И если подросток узнает, что где-то лежит конфета, у него сразу же возникает хватательный рефлекс.

И если подросток где-то прочитал, что мать должна уделять внимание его духовной жизни, то ответ — «дайте». «Мать, мне мало. А еще?»

Ко мне сейчас обращаются довольно часто матери, за которыми ходят эти унылые подростки. Мать уходит в другую комнату, за ней идет дочь и нудит, нудит, нудит о своих психологических проблемах. Мать говорит: «Я не могу уже это слушать. Там ничего нет, там нет содержания. Там есть цитаты из Википедии и каких-то форумов, пережеванные посты. Что мне делать?» Я всегда отвечаю одно и то же: сообщите, сколько вас дочь может получить. Как Борька знал, что он может получить 15 минут матери. И вы тоже скажите: «Дорогая, у меня есть время с 17:30 до 18:00 на твои психологические проблемы, я тебя послушаю, если смогу — посоветую, дам обратную связь. Но это все, что у тебя есть. Остальное время я занимаюсь твоим младшим братом и отцом, работой, друзьями, творческим хобби».

А что делать с подростком, который на всё отвечает: «Нормально, мам. Я к себе в комнату, отстаньте от меня»?

— Сейчас все меньше тех, которые говорят: «Отстань, у меня все нормально, я знаю, что мне делать». Фокус смещается в другую сторону: «У меня жуткие психологические проблемы, и я не знаю, что мне делать». Подразумевается, что сейчас вы должны начать решать мои психологические проблемы. Все чаще это сводится к просьбе: «Запиши меня к психологу». 

Это хороший симптом? 

— Я против. Многие со мной не согласятся, но это моя позиция. Я абсолютно не возражаю, если взрослый человек, заработав себе энное количество денег, принимает решение, что он не купит себе две недели в спа-отеле, чтобы расслабиться и отдохнуть. А на эти деньги он пойдет к психологу, чтобы разобраться с некой проблемой, которая ему мешает. Это кажется разумным и логичным. Ключевое здесь — он сначала вкалывал, получил деньги и принял решение потратить их так.

Фото: freepik.com

Подростку психолога оплачивают родители. И он приходит часто с выдуманными, вычитанными в интернете проблемами или со своим подростковым неустройством. Понимаете, подростки — переходная форма, они чувствуют себя дискомфортно. Ребенка уже нет, взрослого еще нет. Все меняется и не в лучшую сторону. Прыщей не было — появились. Друзья были рядом — и куда-то делись. «Я понимал, что хочу стать продавцом мороженого, а теперь я не понимаю, кем буду». Много всяких нюансов. С этим подростки и приходят. И за родительские деньги умные, образованные, гуманистически ориентированные люди с ними это жуют.

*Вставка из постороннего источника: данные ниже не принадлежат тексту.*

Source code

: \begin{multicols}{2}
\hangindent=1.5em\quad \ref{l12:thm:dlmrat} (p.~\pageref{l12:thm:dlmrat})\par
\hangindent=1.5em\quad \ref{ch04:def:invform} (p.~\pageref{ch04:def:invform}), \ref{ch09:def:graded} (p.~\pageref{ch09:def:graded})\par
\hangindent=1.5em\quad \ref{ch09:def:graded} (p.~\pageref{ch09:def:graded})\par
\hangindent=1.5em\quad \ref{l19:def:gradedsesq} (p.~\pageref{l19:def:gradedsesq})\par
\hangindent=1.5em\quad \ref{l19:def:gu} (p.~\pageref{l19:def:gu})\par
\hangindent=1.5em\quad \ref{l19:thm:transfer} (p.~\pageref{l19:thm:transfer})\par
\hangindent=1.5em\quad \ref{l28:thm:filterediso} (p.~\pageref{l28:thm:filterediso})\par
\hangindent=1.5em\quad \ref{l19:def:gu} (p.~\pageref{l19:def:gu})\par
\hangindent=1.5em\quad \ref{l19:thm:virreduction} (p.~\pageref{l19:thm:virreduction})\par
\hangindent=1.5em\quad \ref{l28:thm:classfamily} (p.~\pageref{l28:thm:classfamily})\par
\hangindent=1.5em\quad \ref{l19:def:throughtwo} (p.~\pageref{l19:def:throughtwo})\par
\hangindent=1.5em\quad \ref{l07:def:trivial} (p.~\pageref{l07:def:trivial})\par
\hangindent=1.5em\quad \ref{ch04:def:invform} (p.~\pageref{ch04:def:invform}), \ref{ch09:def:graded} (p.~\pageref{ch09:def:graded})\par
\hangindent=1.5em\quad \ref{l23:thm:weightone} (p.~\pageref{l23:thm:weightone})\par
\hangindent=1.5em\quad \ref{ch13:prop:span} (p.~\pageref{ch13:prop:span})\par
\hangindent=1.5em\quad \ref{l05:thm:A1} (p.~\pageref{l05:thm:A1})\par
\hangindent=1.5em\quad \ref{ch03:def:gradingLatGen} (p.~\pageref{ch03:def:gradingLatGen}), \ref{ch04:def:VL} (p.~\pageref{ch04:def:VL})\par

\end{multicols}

То есть у них нет запроса на решение проблемы? 

— У них есть запрос, но они не поработали. Понимаете, для того, чтобы тебя выслушала подруга, что ты должен сделать? Выслушать ее, вытерпеть ее тараканов, выстроить авансцену. Мы, например, в детстве лазили на сарай — все жили в коммунальных квартирах, поговорить было больше негде.

У подростка формируется зависимость. То есть я сам ничего не вкладываю, а умный, взрослый, гуманистически ориентированный человек мои сопли выслушивает, соскребает в кучки, сортирует и так далее. Почувствовал, подумал, проанализировал, сделал — все застревает на первом этапе. «А знаете, в следующий раз я расскажу, что я еще почувствовал». Я против.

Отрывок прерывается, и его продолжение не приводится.